### Exercise brief
The job is to find each line in the entries holding the string "data" and copy that line.

### Material supplied
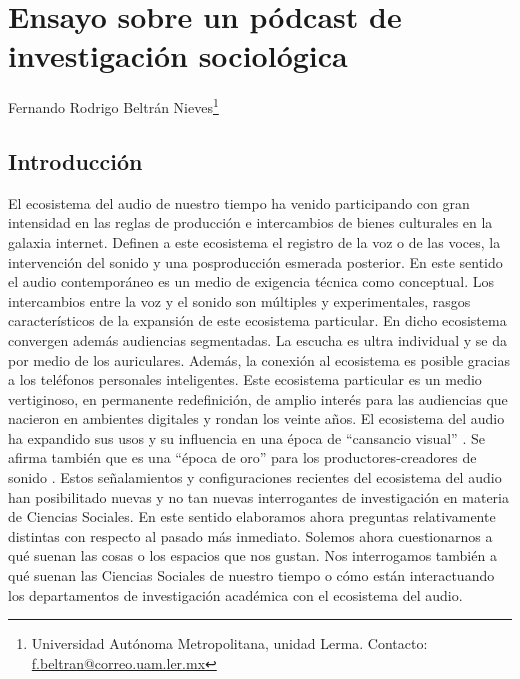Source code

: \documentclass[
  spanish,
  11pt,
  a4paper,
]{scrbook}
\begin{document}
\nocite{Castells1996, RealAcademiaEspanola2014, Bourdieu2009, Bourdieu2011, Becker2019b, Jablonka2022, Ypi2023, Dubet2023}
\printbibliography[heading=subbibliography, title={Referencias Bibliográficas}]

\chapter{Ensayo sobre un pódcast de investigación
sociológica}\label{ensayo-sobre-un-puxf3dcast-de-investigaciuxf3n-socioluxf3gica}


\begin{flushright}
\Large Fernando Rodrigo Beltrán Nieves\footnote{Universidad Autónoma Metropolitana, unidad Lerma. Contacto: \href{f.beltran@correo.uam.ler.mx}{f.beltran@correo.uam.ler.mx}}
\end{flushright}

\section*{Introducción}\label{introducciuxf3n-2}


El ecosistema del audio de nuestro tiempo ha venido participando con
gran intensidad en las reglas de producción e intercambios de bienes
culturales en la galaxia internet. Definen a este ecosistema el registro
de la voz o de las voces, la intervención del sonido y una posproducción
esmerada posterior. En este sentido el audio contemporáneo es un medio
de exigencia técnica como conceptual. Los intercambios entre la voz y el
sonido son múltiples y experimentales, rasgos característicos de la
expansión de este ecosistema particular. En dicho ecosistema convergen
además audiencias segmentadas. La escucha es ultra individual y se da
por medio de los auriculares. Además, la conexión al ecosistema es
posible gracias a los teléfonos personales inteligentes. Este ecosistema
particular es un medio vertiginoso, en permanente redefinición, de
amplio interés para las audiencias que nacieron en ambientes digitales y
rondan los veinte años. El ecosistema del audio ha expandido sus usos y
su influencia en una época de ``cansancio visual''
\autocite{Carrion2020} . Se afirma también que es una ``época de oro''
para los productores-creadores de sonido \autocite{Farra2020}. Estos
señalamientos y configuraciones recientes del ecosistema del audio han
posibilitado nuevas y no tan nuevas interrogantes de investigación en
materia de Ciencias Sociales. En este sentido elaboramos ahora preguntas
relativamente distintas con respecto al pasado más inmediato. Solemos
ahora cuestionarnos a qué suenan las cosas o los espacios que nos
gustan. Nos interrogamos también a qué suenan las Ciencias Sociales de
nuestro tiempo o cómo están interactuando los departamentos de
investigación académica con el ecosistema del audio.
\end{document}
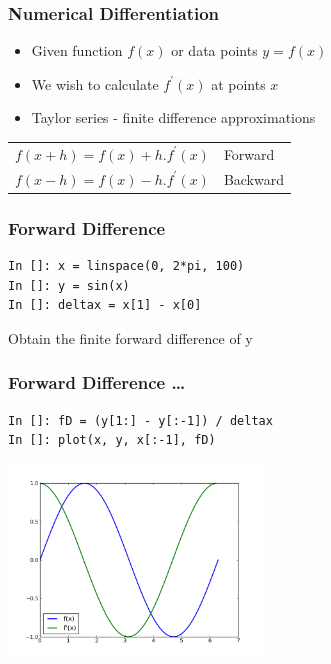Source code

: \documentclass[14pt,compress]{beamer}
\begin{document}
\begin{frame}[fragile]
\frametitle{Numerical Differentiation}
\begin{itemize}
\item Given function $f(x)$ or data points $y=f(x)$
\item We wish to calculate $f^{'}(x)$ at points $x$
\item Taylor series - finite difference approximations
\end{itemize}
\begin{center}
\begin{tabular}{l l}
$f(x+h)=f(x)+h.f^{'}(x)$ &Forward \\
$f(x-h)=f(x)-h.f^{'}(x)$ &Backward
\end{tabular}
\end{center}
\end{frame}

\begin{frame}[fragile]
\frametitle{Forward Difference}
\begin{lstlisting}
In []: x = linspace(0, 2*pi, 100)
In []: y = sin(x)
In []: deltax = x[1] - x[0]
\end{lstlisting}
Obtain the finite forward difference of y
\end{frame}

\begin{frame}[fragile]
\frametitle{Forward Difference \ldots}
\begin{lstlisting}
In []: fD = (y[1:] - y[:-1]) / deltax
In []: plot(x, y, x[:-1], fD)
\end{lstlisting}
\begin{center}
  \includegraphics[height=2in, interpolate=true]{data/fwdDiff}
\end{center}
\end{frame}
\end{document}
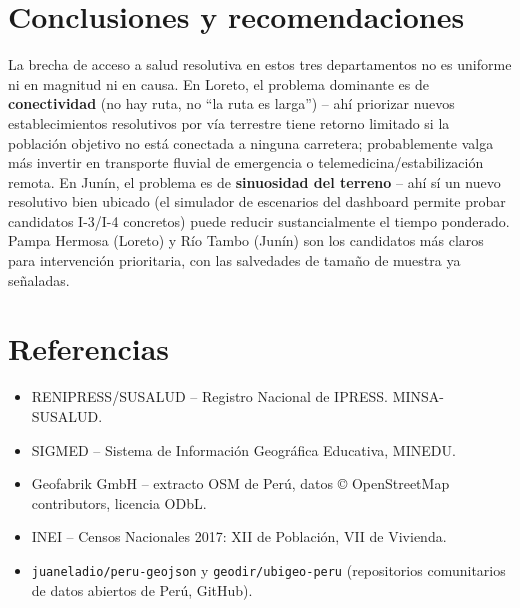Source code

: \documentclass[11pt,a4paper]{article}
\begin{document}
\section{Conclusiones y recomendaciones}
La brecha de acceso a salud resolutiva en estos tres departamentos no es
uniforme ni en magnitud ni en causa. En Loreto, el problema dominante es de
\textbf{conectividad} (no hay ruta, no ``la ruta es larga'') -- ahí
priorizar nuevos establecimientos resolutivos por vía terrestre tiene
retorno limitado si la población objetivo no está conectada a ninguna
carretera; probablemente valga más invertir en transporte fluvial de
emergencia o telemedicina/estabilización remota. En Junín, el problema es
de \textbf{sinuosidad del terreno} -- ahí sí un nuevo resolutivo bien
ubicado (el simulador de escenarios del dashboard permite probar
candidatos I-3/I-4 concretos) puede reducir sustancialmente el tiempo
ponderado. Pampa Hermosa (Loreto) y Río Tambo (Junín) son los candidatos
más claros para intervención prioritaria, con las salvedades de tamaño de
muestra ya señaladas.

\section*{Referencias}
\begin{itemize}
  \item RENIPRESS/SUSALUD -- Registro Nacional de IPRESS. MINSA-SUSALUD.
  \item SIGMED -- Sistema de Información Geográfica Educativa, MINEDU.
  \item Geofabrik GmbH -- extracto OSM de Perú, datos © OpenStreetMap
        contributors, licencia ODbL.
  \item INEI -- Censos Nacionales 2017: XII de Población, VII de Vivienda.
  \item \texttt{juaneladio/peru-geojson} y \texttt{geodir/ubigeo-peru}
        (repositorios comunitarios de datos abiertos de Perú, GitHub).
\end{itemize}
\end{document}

### Task solution
\item Given function $f(x)$ or data points $y=f(x)$
  \includegraphics[height=2in, interpolate=true]{data/fwdDiff}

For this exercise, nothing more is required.